| Activity |
What is needed is an exact transcription of every record, minus the pictures.

Saved entries
........

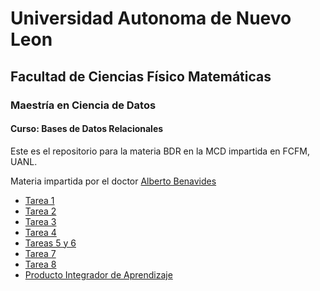 # Universidad Autonoma de Nuevo Leon
## Facultad de Ciencias Físico Matemáticas
### Maestría en Ciencia de Datos

#### Curso: Bases de Datos Relacionales

Este es el repositorio para la materia BDR en la MCD impartida en FCFM, UANL. 

Materia impartida por el doctor [Alberto Benavides](https://github.com/albertobenavides)

- [Tarea 1](Tarea1/Tarea1.md)
- [Tarea 2](Tarea2/Tarea2.md)
- [Tarea 3](Tarea3/Tarea3.md)
- [Tarea 4](Tarea4/Tarea4.md)
- [Tareas 5 y 6](Tarea5+6/Tarea5+6.md)
- [Tarea 7](Tarea7/Tarea7.md)
- [Tarea 8](Tarea8/Tarea8.md)
- [Producto Integrador de Aprendizaje](PIA/)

........

| Result of the exercise |
 # Universidad Autonoma de Nuevo Leon
## Facultad de Ciencias Físico Matemáticas
### Maestría en Ciencia de Datos

#### Curso: Bases de Datos Relacionales

Este es el repositorio para la materia BDR en la MCD impartida en FCFM, UANL. 

Materia impartida por el doctor [Alberto Benavides](https://github.com/albertobenavides)

- [Tarea 1](Tarea1/Tarea1.md)
- [Tarea 2](Tarea2/Tarea2.md)
- [Tarea 3](Tarea3/Tarea3.md)
- [Tarea 4](Tarea4/Tarea4.md)
- [Tareas 5 y 6](Tarea5+6/Tarea5+6.md)
- [Tarea 7](Tarea7/Tarea7.md)
- [Tarea 8](Tarea8/Tarea8.md)
- [Producto Integrador de Aprendizaje](PIA/)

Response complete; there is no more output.